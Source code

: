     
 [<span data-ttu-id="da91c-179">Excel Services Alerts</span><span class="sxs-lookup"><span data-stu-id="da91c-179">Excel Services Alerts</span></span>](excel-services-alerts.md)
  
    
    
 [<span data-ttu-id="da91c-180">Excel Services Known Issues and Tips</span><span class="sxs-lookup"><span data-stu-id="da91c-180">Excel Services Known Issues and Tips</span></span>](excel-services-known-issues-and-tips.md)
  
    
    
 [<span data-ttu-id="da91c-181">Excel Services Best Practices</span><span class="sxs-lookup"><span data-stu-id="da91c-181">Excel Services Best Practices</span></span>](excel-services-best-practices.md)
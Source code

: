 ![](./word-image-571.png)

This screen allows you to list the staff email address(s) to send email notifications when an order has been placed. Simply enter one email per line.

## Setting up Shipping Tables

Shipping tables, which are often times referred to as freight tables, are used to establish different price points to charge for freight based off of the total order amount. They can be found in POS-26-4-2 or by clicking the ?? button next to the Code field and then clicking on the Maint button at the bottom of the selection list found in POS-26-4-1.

________________________________________

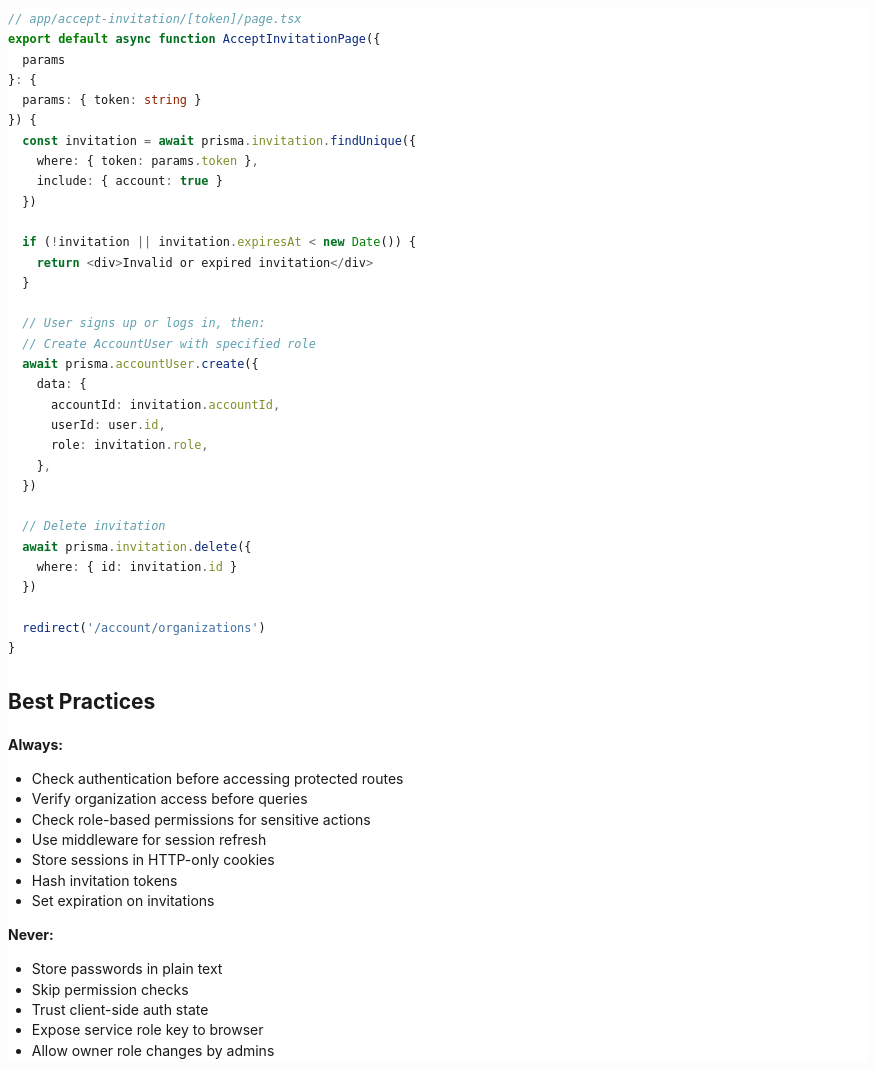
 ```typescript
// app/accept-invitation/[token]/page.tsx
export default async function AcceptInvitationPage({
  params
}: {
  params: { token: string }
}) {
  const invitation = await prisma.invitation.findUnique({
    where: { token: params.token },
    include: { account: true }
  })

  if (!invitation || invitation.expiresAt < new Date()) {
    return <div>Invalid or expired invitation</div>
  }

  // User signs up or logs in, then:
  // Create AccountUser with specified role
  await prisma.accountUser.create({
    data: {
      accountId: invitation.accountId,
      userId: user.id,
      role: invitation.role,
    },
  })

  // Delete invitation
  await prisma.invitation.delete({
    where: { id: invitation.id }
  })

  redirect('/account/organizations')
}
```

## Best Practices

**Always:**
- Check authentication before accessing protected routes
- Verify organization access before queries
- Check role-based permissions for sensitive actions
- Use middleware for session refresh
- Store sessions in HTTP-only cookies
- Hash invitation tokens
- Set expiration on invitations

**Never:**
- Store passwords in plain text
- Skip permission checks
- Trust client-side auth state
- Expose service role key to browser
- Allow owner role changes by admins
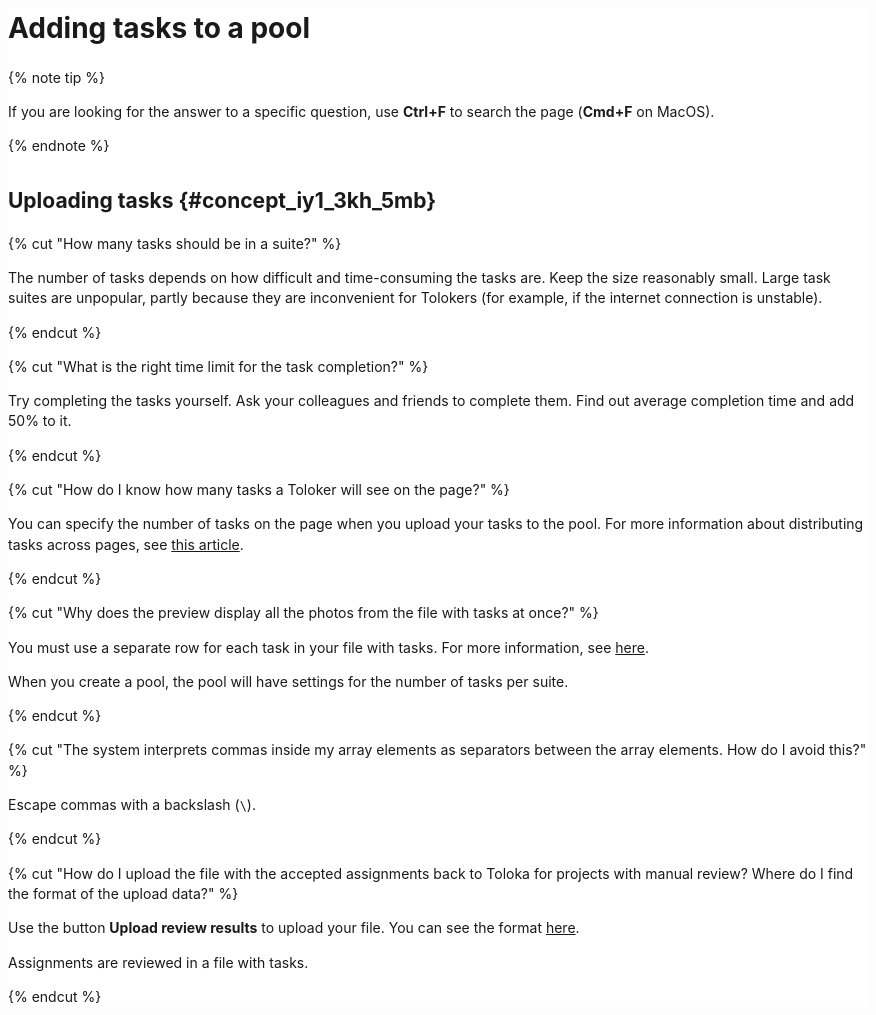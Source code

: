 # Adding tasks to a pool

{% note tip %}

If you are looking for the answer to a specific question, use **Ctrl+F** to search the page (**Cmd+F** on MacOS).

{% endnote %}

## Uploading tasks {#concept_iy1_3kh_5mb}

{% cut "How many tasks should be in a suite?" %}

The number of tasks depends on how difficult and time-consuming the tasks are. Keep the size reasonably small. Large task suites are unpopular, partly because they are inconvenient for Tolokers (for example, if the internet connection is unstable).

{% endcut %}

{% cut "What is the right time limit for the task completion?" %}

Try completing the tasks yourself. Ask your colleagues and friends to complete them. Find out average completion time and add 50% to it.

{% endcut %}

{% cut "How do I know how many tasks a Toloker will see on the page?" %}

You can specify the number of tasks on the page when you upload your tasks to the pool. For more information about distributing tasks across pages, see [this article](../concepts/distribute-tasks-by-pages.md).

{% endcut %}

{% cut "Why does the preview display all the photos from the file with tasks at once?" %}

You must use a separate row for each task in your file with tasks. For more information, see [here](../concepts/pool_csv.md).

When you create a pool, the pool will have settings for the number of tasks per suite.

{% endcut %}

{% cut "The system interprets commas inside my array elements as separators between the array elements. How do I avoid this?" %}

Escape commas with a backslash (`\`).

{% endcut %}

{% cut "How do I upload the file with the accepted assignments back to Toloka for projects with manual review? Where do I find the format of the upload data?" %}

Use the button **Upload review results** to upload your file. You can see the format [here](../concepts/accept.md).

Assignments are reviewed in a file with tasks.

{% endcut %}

________________________________________

TASK BRIEF:
Where does "data" appear in the records above? Copy every line that has it.

YOUR RESPONSE:
 [<span data-ttu-id="da91c-179">Excel Services Alerts</span><span class="sxs-lookup"><span data-stu-id="da91c-179">Excel Services Alerts</span></span>](excel-services-alerts.md)
 [<span data-ttu-id="da91c-180">Excel Services Known Issues and Tips</span><span class="sxs-lookup"><span data-stu-id="da91c-180">Excel Services Known Issues and Tips</span></span>](excel-services-known-issues-and-tips.md)
 [<span data-ttu-id="da91c-181">Excel Services Best Practices</span><span class="sxs-lookup"><span data-stu-id="da91c-181">Excel Services Best Practices</span></span>](excel-services-best-practices.md)
    data: {
{% cut "How do I upload the file with the accepted assignments back to Toloka for projects with manual review? Where do I find the format of the upload data?" %}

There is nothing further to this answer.